The order then names nine engineers and the start and end points between which they shall be standing.
The duty they are entrusted with is explained in the following paragraph. “The above junior engineers with their gangs, on January 29 will stand with 8-10 ropes. If any stray animals come on to the road, they are to be tied so that there are no obstacles in the movement of the honourable chief minister”.
The ‘stray’ in this order is most likely to refer to cows which have become a menace in the state after Adityanath banned their slaughter and cow vigilantes unleashed tyranny in the name of cow protection. The government has since built cow shelters across the state to cater to cows which are abandoned by their owners after they stop giving milk. Last September the government also introduced a scheme called the 'Nirashrit/Besahara Govansh Sahbhagita Yojana' which put up these cows for adoption with the promise of paying Rs 30 per day to those who took them under their care.
An ardent cow worshipper, it can only be imagined how well the state’s chief minister would look upon an order that dubs them ‘awara’ (a Hindi word that loosely translates into vagabond).
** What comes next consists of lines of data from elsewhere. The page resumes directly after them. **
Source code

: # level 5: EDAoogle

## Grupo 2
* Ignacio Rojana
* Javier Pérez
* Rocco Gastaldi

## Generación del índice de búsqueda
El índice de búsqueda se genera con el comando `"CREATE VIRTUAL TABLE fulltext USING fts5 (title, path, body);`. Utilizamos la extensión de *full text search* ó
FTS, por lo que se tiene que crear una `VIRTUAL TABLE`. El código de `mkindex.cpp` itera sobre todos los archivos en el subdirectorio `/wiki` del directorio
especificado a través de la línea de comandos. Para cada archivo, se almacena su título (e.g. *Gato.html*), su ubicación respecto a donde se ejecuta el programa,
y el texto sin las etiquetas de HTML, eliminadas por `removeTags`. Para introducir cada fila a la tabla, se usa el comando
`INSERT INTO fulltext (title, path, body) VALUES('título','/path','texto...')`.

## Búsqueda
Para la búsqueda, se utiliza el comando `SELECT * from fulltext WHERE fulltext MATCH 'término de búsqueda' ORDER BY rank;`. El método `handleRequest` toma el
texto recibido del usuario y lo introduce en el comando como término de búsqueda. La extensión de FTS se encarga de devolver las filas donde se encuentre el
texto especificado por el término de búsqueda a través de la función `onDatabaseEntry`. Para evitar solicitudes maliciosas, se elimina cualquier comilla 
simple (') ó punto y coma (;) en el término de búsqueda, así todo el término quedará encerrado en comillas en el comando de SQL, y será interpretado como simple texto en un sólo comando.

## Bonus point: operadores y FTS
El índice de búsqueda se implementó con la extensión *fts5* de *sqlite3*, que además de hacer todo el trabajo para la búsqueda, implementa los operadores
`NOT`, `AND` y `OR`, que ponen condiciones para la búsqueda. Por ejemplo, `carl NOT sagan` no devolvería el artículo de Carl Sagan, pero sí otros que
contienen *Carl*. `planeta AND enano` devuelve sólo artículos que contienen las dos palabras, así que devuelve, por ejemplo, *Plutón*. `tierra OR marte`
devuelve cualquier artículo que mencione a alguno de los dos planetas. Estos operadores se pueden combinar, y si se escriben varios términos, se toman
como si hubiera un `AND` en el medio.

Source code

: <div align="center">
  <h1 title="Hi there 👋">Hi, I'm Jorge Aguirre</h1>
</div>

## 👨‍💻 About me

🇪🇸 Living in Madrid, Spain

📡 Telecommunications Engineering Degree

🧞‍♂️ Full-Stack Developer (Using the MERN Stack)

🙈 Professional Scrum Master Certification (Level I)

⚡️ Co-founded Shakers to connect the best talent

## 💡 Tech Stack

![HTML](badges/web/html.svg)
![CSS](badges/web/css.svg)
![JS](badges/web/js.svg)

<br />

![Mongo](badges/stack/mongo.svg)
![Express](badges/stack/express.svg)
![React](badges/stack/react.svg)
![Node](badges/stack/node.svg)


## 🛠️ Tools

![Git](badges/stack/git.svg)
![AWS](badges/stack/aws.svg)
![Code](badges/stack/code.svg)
The order has also been marked to the District Magistrate’s office. Yet, Sushil Kumar Patel, the DM of Mirzapur told THE WEEK, that he was not aware of any such specific order until our reporter brought it to his notice. “We have cow-catchers who work in a routine way to keep cows safe. In view of the Ganga Yatra, we have to be cautious that the devotees do not face any problem”, he said. The district magistrate contacted THE WEEK's reporter, ahead of the story being published and said that the order has been cancelled. “The letter had been issued by mistake and it has been cancelled,” he said.